- **Task requirements**
Gather every line in the records below that contains the word "методе".

- **Source data**
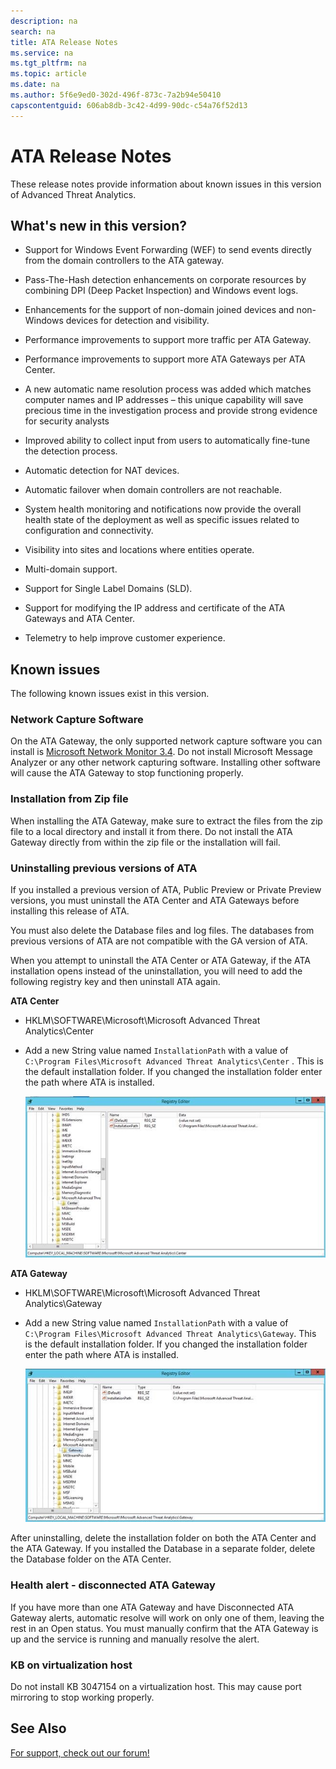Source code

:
 ```yaml
---
description: na
search: na
title: ATA Release Notes
ms.service: na
ms.tgt_pltfrm: na
ms.topic: article
ms.date: na
ms.author: 5f6e9ed0-302d-496f-873c-7a2b94e50410
capscontentguid: 606ab8db-3c42-4d99-90dc-c54a76f52d13
---
```

# ATA Release Notes
These release notes provide information about known issues in this version of  Advanced Threat Analytics.

## What's new in this version?

- Support for Windows Event Forwarding (WEF) to send events directly from the domain controllers to the ATA gateway.

- Pass-The-Hash detection enhancements on corporate resources by combining DPI (Deep Packet Inspection) and Windows event logs.

- Enhancements for the support of non-domain joined devices and non-Windows devices for detection and visibility.

- Performance improvements to support more traffic per ATA Gateway.

- Performance improvements to support more ATA Gateways per ATA Center.

- A new automatic name resolution process was added which matches computer names and IP addresses – this unique capability will save precious time in the investigation process and provide strong evidence for security analysts

- Improved ability to collect input from users to automatically fine-tune the detection process.

- Automatic detection for NAT devices.

- Automatic failover when domain controllers are not reachable.

- System health monitoring and notifications now provide the overall health state of the deployment as well as specific issues related to configuration and connectivity.

- Visibility into sites and locations where entities operate.

- Multi-domain support.

- Support for Single Label Domains (SLD).

- Support for modifying the IP address and certificate of the ATA Gateways and ATA Center.

- Telemetry to help improve customer experience.

## Known issues
The following known issues exist in this version.

### Network Capture Software
On the ATA Gateway, the only supported network capture software you can install is [Microsoft Network Monitor 3.4](http://www.microsoft.com/en-us/download/details.aspx?id=4865). Do not install Microsoft Message Analyzer or any other network capturing software. Installing other software will cause the ATA Gateway to stop functioning properly.

### Installation from Zip file
When installing the ATA Gateway, make sure to extract the files from the zip file to a local directory and install it from there. Do not install the ATA Gateway directly from within the zip file or the installation will fail.

### Uninstalling previous versions of ATA
If you installed a previous version of ATA, Public Preview or Private Preview versions, you must uninstall the ATA Center and ATA Gateways before installing this release of ATA.

You must also delete the Database files and log files. The databases from previous versions of ATA are not compatible with the GA version of ATA.

When you attempt to uninstall the ATA Center or ATA Gateway, if the ATA installation opens instead of the uninstallation, you will need to add the following registry key and then uninstall ATA again.

**ATA Center**

- HKLM\SOFTWARE\Microsoft\Microsoft Advanced Threat Analytics\Center

- Add a new String value named `InstallationPath` with a value of `C:\Program Files\Microsoft Advanced Threat Analytics\Center` . This is the default installation folder. If you changed the installation folder enter the path where ATA is installed.

   ![](../Image/ATA_uninstall_center_bug.jpg)

**ATA Gateway**

- HKLM\SOFTWARE\Microsoft\Microsoft Advanced Threat Analytics\Gateway

- Add a new String value named `InstallationPath` with a value of `C:\Program Files\Microsoft Advanced Threat Analytics\Gateway`. This is the default installation folder.  If you changed the installation folder enter the path where ATA is installed.

   ![](../Image/ATA_GW_uninstall_bug.jpg)

After uninstalling, delete the installation folder on both the ATA Center and the ATA Gateway.  If you installed the Database in a separate folder, delete the Database folder on the ATA Center.

### Health alert - disconnected ATA Gateway
If you have more than one ATA Gateway and have Disconnected ATA Gateway alerts, automatic resolve will work on only one of them, leaving the rest in an Open status. You must manually confirm that the ATA Gateway is up and the service is running and manually resolve the alert.

### KB on virtualization host
Do not install KB 3047154 on a virtualization host. This may cause port mirroring to stop working properly.

## See Also
[For support, check out our forum!](https://social.technet.microsoft.com/Forums/security/en-US/home?forum=mata)

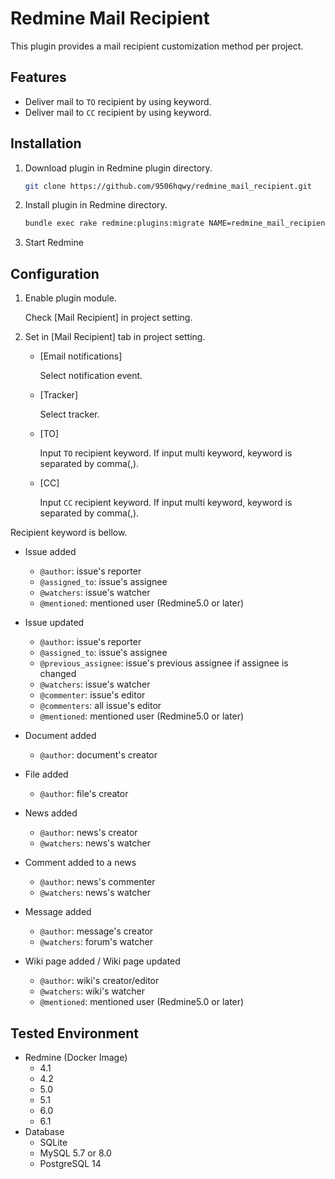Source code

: # Redmine Mail Recipient

This plugin provides a mail recipient customization method per project.

## Features

- Deliver mail to `TO` recipient by using keyword.
- Deliver mail to `CC` recipient by using keyword.

## Installation

1. Download plugin in Redmine plugin directory.

   ```sh
   git clone https://github.com/9506hqwy/redmine_mail_recipient.git
   ```

2. Install plugin in Redmine directory.

   ```sh
   bundle exec rake redmine:plugins:migrate NAME=redmine_mail_recipient RAILS_ENV=production
   ```

3. Start Redmine

## Configuration

1. Enable plugin module.

   Check [Mail Recipient] in project setting.

2. Set in [Mail Recipient] tab in project setting.

   - [Email notifications]

     Select notification event.

   - [Tracker]

     Select tracker.

   - [TO]

     Input `TO` recipient keyword.
     If input multi keyword, keyword is separated by comma(,).

   - [CC]

     Input `CC` recipient keyword.
     If input multi keyword, keyword is separated by comma(,).

Recipient keyword is bellow.

- Issue added

  - `@author`: issue's reporter
  - `@assigned_to`: issue's assignee
  - `@watchers`: issue's watcher
  - `@mentioned`: mentioned user (Redmine5.0 or later)

- Issue updated

  - `@author`: issue's reporter
  - `@assigned_to`: issue's assignee
  - `@previous_assignee`:  issue's previous assignee if assignee is changed
  - `@watchers`: issue's watcher
  - `@commenter`: issue's editor
  - `@commenters`: all issue's editor
  - `@mentioned`: mentioned user (Redmine5.0 or later)

- Document added

  - `@author`: document's creator

- File added

  - `@author`: file's creator

- News added

  - `@author`: news's creator
  - `@watchers`: news's watcher

- Comment added to a news

  - `@author`: news's commenter
  - `@watchers`: news's watcher

- Message added

  - `@author`: message's creator
  - `@watchers`: forum's watcher

- Wiki page added / Wiki page updated

  - `@author`: wiki's creator/editor
  - `@watchers`: wiki's watcher
  - `@mentioned`: mentioned user (Redmine5.0 or later)

## Tested Environment

- Redmine (Docker Image)
  - 4.1
  - 4.2
  - 5.0
  - 5.1
  - 6.0
  - 6.1
- Database
  - SQLite
  - MySQL 5.7 or 8.0
  - PostgreSQL 14
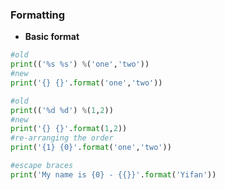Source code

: ### Formatting

- **Basic format**

```python
#old
print(('%s %s') %('one','two'))
#new
print('{} {}'.format('one','two'))

#old
print(('%d %d') %(1,2))
#new
print('{} {}'.format(1,2))
#re-arranging the order
print('{1} {0}'.format('one','two'))

#escape braces
print('My name is {0} - {{}}'.format('Yifan'))
```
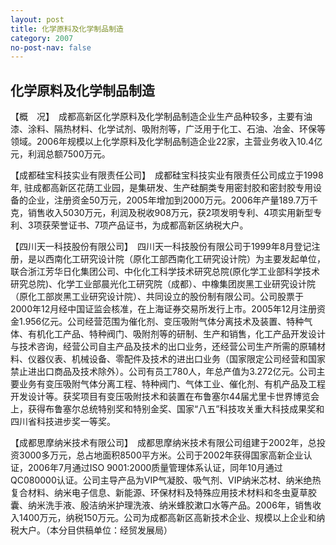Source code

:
 ```yaml
---
layout: post
title: 化学原料及化学制品制造
category: 2007
no-post-nav: false
---
```


## 化学原料及化学制品制造

【概　况】　成都高新区化学原料及化学制品制造企业生产品种较多，主要有油漆、涂料、隔热材料、化学试剂、吸附剂等，广泛用于化工、石油、冶金、环保等领域。2006年规模以上化学原料及化学制品制造企业22家，主营业务收入10.4亿元，利润总额7500万元。

【成都硅宝科技实业有限责任公司】　成都硅宝科技实业有限责任公司成立于1998年, 驻成都高新区花荫工业园，是集研发、生产硅酮类专用密封胶和密封胶专用设备的企业，注册资金50万元，2005年增加到2000万元。2006年产量189.7万千克，销售收入5030万元，利润及税收908万元，获2项发明专利、4项实用新型专利、3项获荣誉证书、7项产品证书，为成都高新区纳税大户。

【四川天一科技股份有限公司】　四川天一科技股份有限公司于1999年8月登记注册，是以西南化工研究设计院（原化工部西南化工研究设计院）为主要发起单位，联合浙江芳华日化集团公司、中化化工科学技术研究总院(原化学工业部科学技术研究总院)、化学工业部晨光化工研究院（成都）、中橡集团炭黑工业研究设计院（原化工部炭黑工业研究设计院）、共同设立的股份制有限公司。公司股票于2000年12月经中国证监会核准，在上海证券交易所发行上市。2005年12月注册资金1.956亿元。公司经营范围为催化剂、变压吸附气体分离技术及装置、特种气体、有机化工产品、特种阀门、吸附剂等的研制、生产和销售，化工产品开发设计与技术咨询，经营公司自主产品及技术的出口业务，还经营公司生产所需的原辅材料、仪器仪表、机械设备、零配件及技术的进出口业务（国家限定公司经营和国家禁止进出口商品及技术除外）。公司有员工780人，年总产值为3.272亿元。公司主要业务有变压吸附气体分离工程、特种阀门、气体工业、催化剂、有机产品及工程开发设计等。获奖项目有变压吸附技术和装置在布鲁塞尔44届尤里卡世界博览会上，获得布鲁塞尔总统特别奖和特别金奖、国家“八五”科技攻关重大科技成果奖和四川省科技进步奖一等奖。

【成都思摩纳米技术有限公司】　成都思摩纳米技术有限公司组建于2002年，总投资3000多万元，总占地面积8500平方米。公司于2002年获得国家高新企业认证，2006年7月通过ISO 9001∶2000质量管理体系认证，同年10月通过QC080000认证。公司主导产品为VIP气凝胶、吸气剂、VIP纳米芯材、纳米绝热复合材料、纳米电子信息、新能源、环保材料及特殊应用技术材料和冬虫夏草胶囊、纳米洗手液、殷洁纳米护理洗液、纳米蜂胶漱口水等产品。2006年，销售收入1400万元，纳税150万元。公司为成都高新区高新技术企业、规模以上企业和纳税大户。（本分目供稿单位：经贸发展局）
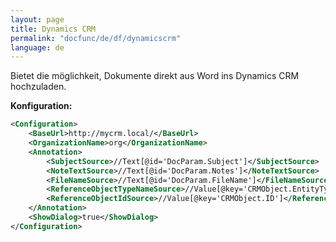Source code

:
 ```yaml
---
layout: page
title: Dynamics CRM
permalink: "docfunc/de/df/dynamicscrm"
language: de
---
```


Bietet die möglichkeit, Dokumente direkt aus Word ins Dynamics CRM hochzuladen.

__Konfiguration:__
```xml
<Configuration>
    <BaseUrl>http://mycrm.local/</BaseUrl>
    <OrganizationName>org</OrganizationName>
    <Annotation>
        <SubjectSource>//Text[@id='DocParam.Subject']</SubjectSource>
        <NoteTextSource>//Text[@id='DocParam.Notes']</NoteTextSource>
        <FileNameSource>//Text[@id='DocParam.FileName']</FileNameSource>
        <ReferenceObjectTypeNameSource>//Value[@key='CRMObject.EntityTypeName']</ReferenceObjectTypeNameSource>
        <ReferenceObjectIdSource>//Value[@key='CRMObject.ID']</ReferenceObjectIdSource>
    </Annotation>
    <ShowDialog>true</ShowDialog>
</Configuration>

```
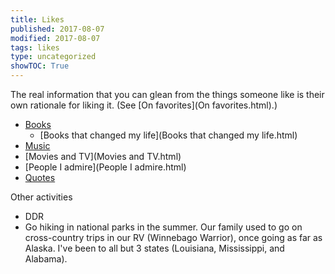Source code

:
 ```yaml
---
title: Likes
published: 2017-08-07
modified: 2017-08-07
tags: likes
type: uncategorized
showTOC: True
---
```




The real information that you can glean from the things someone like is their own rationale for liking it. (See [On favorites](On favorites.html).)

+ [Books](Books.html)
    + [Books that changed my life](Books that changed my life.html)
+ [Music](Music.html)
+ [Movies and TV](Movies and TV.html)
+ [People I admire](People I admire.html)
+ [Quotes](Quotes.html)

Other activities

+ DDR
+ Go hiking in national parks in the summer. Our family used to go on cross-country trips in our RV (Winnebago Warrior), once going as far as Alaska. I've been to all but 3 states (Louisiana, Mississippi, and Alabama).



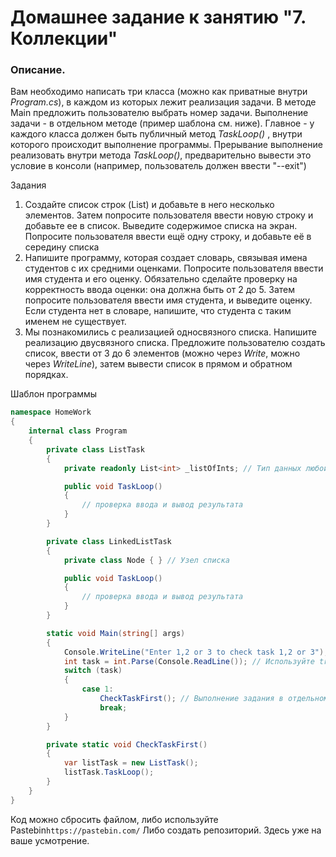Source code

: # Домашнее задание к занятию "7. Коллекции"

### Описание.

Вам необходимо написать три класса (можно как приватные внутри *Program.cs*), в каждом из которых лежит реализация задачи. В методе Main предложить пользователю выбрать номер задачи. Выполнение задачи - в отдельном методе (пример шаблона см. ниже). Главное - у каждого класса должен быть публичный метод *TaskLoop()* , внутри которого происходит выполнение программы. Прерывание выполнение реализовать внутри метода *TaskLoop()*, предварительно вывести это условие в консоли (например, пользователь должен ввести "--exit")

Задания
1. Создайте список строк (List<string>) и добавьте в него несколько элементов. Затем попросите пользователя ввести новую строку и добавьте ее в список. Выведите содержимое списка на экран. Попросите пользователя ввести ещё одну строку, и добавьте её в середину списка
2. Напишите программу, которая создает словарь, связывая имена студентов с их средними оценками. Попросите пользователя ввести имя студента и его оценку. Обязательно сделайте проверку на корректность ввода оценки: она должна быть от 2 до 5. Затем попросите пользователя ввести имя студента, и выведите оценку. Если студента нет в словаре, напишите, что студента с таким именем не существует.
3. Мы познакомились с реализацией односвязного списка. Напишите реализацию двусвязного списка. Предложите пользователю создать список, ввести от 3 до 6 элементов (можно через *Write*, можно через *WriteLine*), затем вывести список в прямом и обратном порядках.


Шаблон программы
```csharp
namespace HomeWork
{
    internal class Program
    {
        private class ListTask 
        {
            private readonly List<int> _listOfInts; // Тип данных любой

            public void TaskLoop() 
            {
                // проверка ввода и вывод результата
            }
        }

        private class LinkedListTask
        {
            private class Node { } // Узел списка

            public void TaskLoop()
            {
                // проверка ввода и вывод результата
            }
        }

        static void Main(string[] args)
        {
		    Console.WriteLine("Enter 1,2 or 3 to check task 1,2 or 3");
            int task = int.Parse(Console.ReadLine()); // Используйте tryParse
            switch (task) 
            {
                case 1:
                    CheckTaskFirst(); // Выполнение задания в отдельном методе
                    break;
            }
        }

        private static void CheckTaskFirst()
        {
            var listTask = new ListTask();
            listTask.TaskLoop();
        }
    }
}
```

Код можно сбросить файлом, либо используйте Pastebin`https://pastebin.com/`
Либо создать репозиторий. Здесь уже на ваше усмотрение.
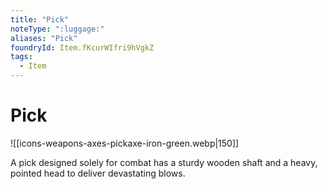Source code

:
```yaml
---
title: "Pick"
noteType: ":luggage:"
aliases: "Pick"
foundryId: Item.fKcurWIfri9hVgkZ
tags:
  - Item
---
```


# Pick
![[icons-weapons-axes-pickaxe-iron-green.webp|150]]

A pick designed solely for combat has a sturdy wooden shaft and a heavy, pointed head to deliver devastating blows.
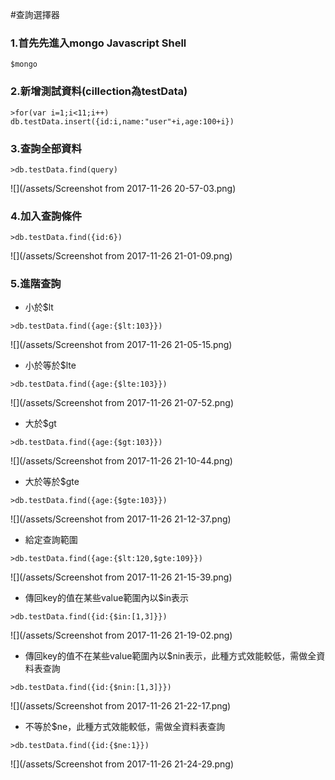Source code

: #查詢選擇器

### 1.首先先進入mongo Javascript Shell

```
$mongo
```

### 2.新增測試資料\(cillection為testData\)

```
>for(var i=1;i<11;i++) db.testData.insert({id:i,name:"user"+i,age:100+i})
```

### 3.查詢全部資料

```
>db.testData.find(query)
```

![](/assets/Screenshot from 2017-11-26 20-57-03.png)

### 4.加入查詢條件

```
>db.testData.find({id:6})
```

![](/assets/Screenshot from 2017-11-26 21-01-09.png)

### 5.進階查詢

* 小於$lt

```
>db.testData.find({age:{$lt:103}})
```

![](/assets/Screenshot from 2017-11-26 21-05-15.png)

* 小於等於$lte

```
>db.testData.find({age:{$lte:103}})
```

![](/assets/Screenshot from 2017-11-26 21-07-52.png)

* 大於$gt

```
>db.testData.find({age:{$gt:103}})
```

![](/assets/Screenshot from 2017-11-26 21-10-44.png)

* 大於等於$gte

```
>db.testData.find({age:{$gte:103}})
```

![](/assets/Screenshot from 2017-11-26 21-12-37.png)

* 給定查詢範圍

```
>db.testData.find({age:{$lt:120,$gte:109}})
```

![](/assets/Screenshot from 2017-11-26 21-15-39.png)

* 傳回key的值在某些value範圍內以$in表示

```
>db.testData.find({id:{$in:[1,3]}})
```

![](/assets/Screenshot from 2017-11-26 21-19-02.png)

* 傳回key的值不在某些value範圍內以$nin表示，此種方式效能較低，需做全資料表查詢

```
>db.testData.find({id:{$nin:[1,3]}})
```

![](/assets/Screenshot from 2017-11-26 21-22-17.png)

* 不等於$ne，此種方式效能較低，需做全資料表查詢

```
>db.testData.find({id:{$ne:1}})
```

![](/assets/Screenshot from 2017-11-26 21-24-29.png)
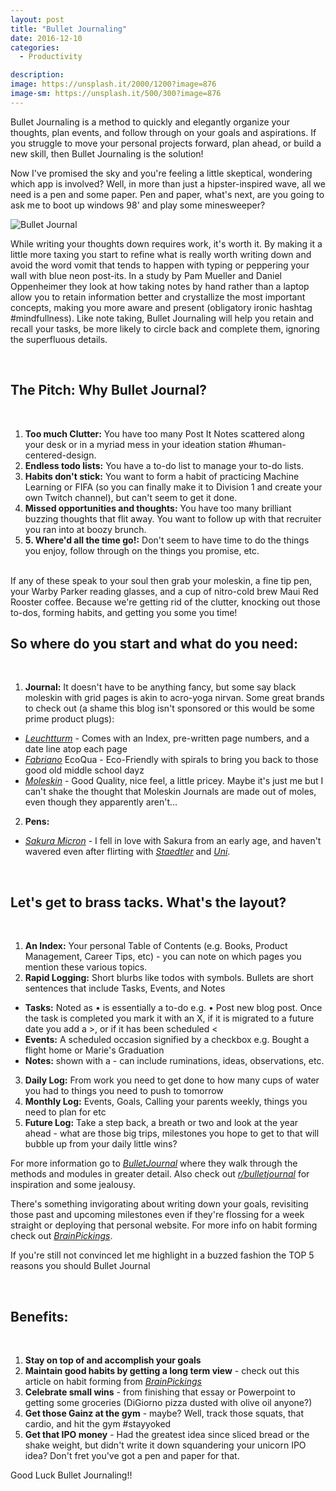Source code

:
 ```yaml
---
layout: post
title: "Bullet Journaling"
date: 2016-12-10
categories:
  - Productivity

description:
image: https://unsplash.it/2000/1200?image=876
image-sm: https://unsplash.it/500/300?image=876
---
```

Bullet Journaling is a method to quickly and elegantly organize your thoughts, plan events, and follow through on your goals and aspirations. If you struggle to move your personal projects forward, plan ahead, or build a new skill, then Bullet Journaling is the solution!

Now I've promised the sky and you're feeling a little skeptical, wondering which app is involved? Well, in more than just a hipster-inspired wave, all we need is a pen and some paper. Pen and paper, what's next, are you going to ask me to boot up windows 98' and play some minesweeper?  

![Bullet Journal][1]

While writing your thoughts down requires work, it's worth it. By making it a little more taxing you start to refine what is really worth writing down and avoid the word vomit that tends to happen with typing or peppering your wall with blue neon post-its. In a study by Pam Mueller and Daniel Oppenheimer they look at how taking notes by hand rather than a laptop allow you to retain information better and crystallize the most important concepts, making you more aware and present (obligatory ironic hashtag #mindfullness). Like note taking, Bullet Journaling will help you retain and recall your tasks, be more likely to circle back and complete them, ignoring the superfluous details.  

<br>

## The Pitch: Why Bullet Journal?

<br>

1. **Too much Clutter:** You have too many Post It Notes scattered along your desk or in a myriad mess in your ideation station #human-centered-design.
2. **Endless todo lists:** You have a to-do list to manage your to-do lists.
3. **Habits don't stick:** You want to form a habit of practicing Machine Learning or FIFA (so you can finally make it to Division 1 and create your own Twitch channel), but can't seem to get it done.
4. **Missed opportunities and thoughts:** You have too many brilliant buzzing thoughts that flit away. You want to follow up with that recruiter you ran into at boozy brunch.
5. **5. Where'd all the time go!:** Don't seem to have time to do the things you enjoy, follow through on the things you promise, etc.  
<br>
If any of these speak to your soul then grab your moleskin, a fine tip pen, your Warby Parker reading glasses, and a cup of nitro-cold brew Maui Red Rooster coffee. Because we're getting rid of the clutter, knocking out those to-dos, forming habits, and getting you some you time!

<br>

## So where do you start and what do you need:

<br>

1. **Journal:** It doesn't have to be anything fancy, but some say black moleskin with grid pages is akin to acro-yoga nirvan. Some great brands to check out (a shame this blog isn't sponsored or this would be some prime product plugs):
* _[Leuchtturm][2]_ - Comes with an Index, pre-written page numbers, and a date line atop each page
* _[Fabriano][3]_ EcoQua - Eco-Friendly with spirals to bring you back to those good old middle school dayz
* _[Moleskin][4]_ - Good Quality, nice feel, a little pricey. Maybe it's just me but I can't shake the thought that Moleskin Journals are made out of moles, even though they apparently aren't…
2. **Pens:**
* _[Sakura Micron][5]_ - I fell in love with Sakura from an early age, and haven't wavered even after flirting with _[Staedtler][6]_ and _[Uni][7]_.

<br>

## Let's get to brass tacks. What's the layout?

<br>

1. **An Index:** Your personal Table of Contents (e.g. Books, Product Management, Career Tips, etc) - you can note on which pages you mention these various topics.  
2. **Rapid Logging:** Short blurbs like todos with symbols. Bullets are short sentences that include Tasks, Events, and Notes
  * **Tasks:** Noted as • is essentially a to-do e.g. • Post new blog post. Once the task is completed you mark it with an X, if it is migrated to a future date you add a >, or if it has been scheduled <
  * **Events:** A scheduled occasion signified by a checkbox e.g. Bought a flight home or Marie's Graduation
  * **Notes:** shown with a - can include ruminations, ideas, observations, etc.
3. **Daily Log:** From work you need to get done to how many cups of water you had to things you need to push to tomorrow
4. **Monthly Log:** Events, Goals, Calling your parents weekly, things you need to plan for etc
5. **Future Log:** Take a step back, a breath or two and look at the year ahead - what are those big trips, milestones you hope to get to that will bubble up from your daily little wins?

For more information go to _[BulletJournal][8]_ where they walk through the methods and modules in greater detail. Also check out _[r/bulletjournal][9]_ for inspiration and some jealousy.

There's something invigorating about writing down your goals, revisiting those past and upcoming milestones even if they're flossing for a week straight or deploying that personal website. For more info on habit forming check out _[BrainPickings][10]_.

If you're still not convinced let me highlight in a buzzed fashion the TOP 5 reasons you should Bullet Journal

<br>

## Benefits:

<br>

1. **Stay on top of and accomplish your goals**
2. **Maintain good habits by getting a long term view** - check out this article on habit forming from _[BrainPickings][10]_
3. **Celebrate small wins** - from finishing that essay or Powerpoint to getting some groceries (DiGiorno pizza dusted with olive oil anyone?)
4. **Get those Gainz at the gym** - maybe? Well, track those squats, that cardio, and hit the gym #stayyoked
5. **Get that IPO money** - Had the greatest idea since sliced bread or the shake weight, but didn't write it down squandering your unicorn IPO idea? Don't fret you've got a pen and paper for that.

Good Luck Bullet Journaling!!

[1]: http://i.imgur.com/QCCHZQH.png
[2]: https://www.amazon.com/Leuchtturm-Medium-Notebook-inches-LBL11/dp/B002CVAU1Y
[3]: http://fabriano.com/en/267/ecoqua
[4]: https://www.amazon.com/Moleskine-Classic-Notebook-Large-Notebooks/dp/8883701127
[5]: http://www.amazon.com/Sakura-30061-3-Piece-Micron-Blister/dp/B000XAORIS/ref=sr_1_1?s=office-products&ie=UTF8&qid=1475968770&sr=1-1&keywords=sakura+micron
[6]: http://www.amazon.com/Staedtler-Pigment-Sketch-Liners-308SB6P/dp/B004L87XRA/ref=sr_1_7?s=office-products&ie=UTF8&qid=1476146001&sr=1-7&keywords=Staedtler+pens
[7]: http://jetpens.com/Uni-ball-Signo-207-Retractable-Gel-Pen-0.7-mm-Black/pd/6231
[8]: http://bulletjournal.com/get-started/
[9]: https://www.reddit.com/r/bulletjournal/
[10]: https://www.brainpickings.org/2014/01/02/how-long-it-takes-to-form-a-new-habit/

- **Exercise output**
Вам необходимо написать три класса (можно как приватные внутри *Program.cs*), в каждом из которых лежит реализация задачи. В методе Main предложить пользователю выбрать номер задачи. Выполнение задачи - в отдельном методе (пример шаблона см. ниже). Главное - у каждого класса должен быть публичный метод *TaskLoop()* , внутри которого происходит выполнение программы. Прерывание выполнение реализовать внутри метода *TaskLoop()*, предварительно вывести это условие в консоли (например, пользователь должен ввести "--exit")
                    CheckTaskFirst(); // Выполнение задания в отдельном методе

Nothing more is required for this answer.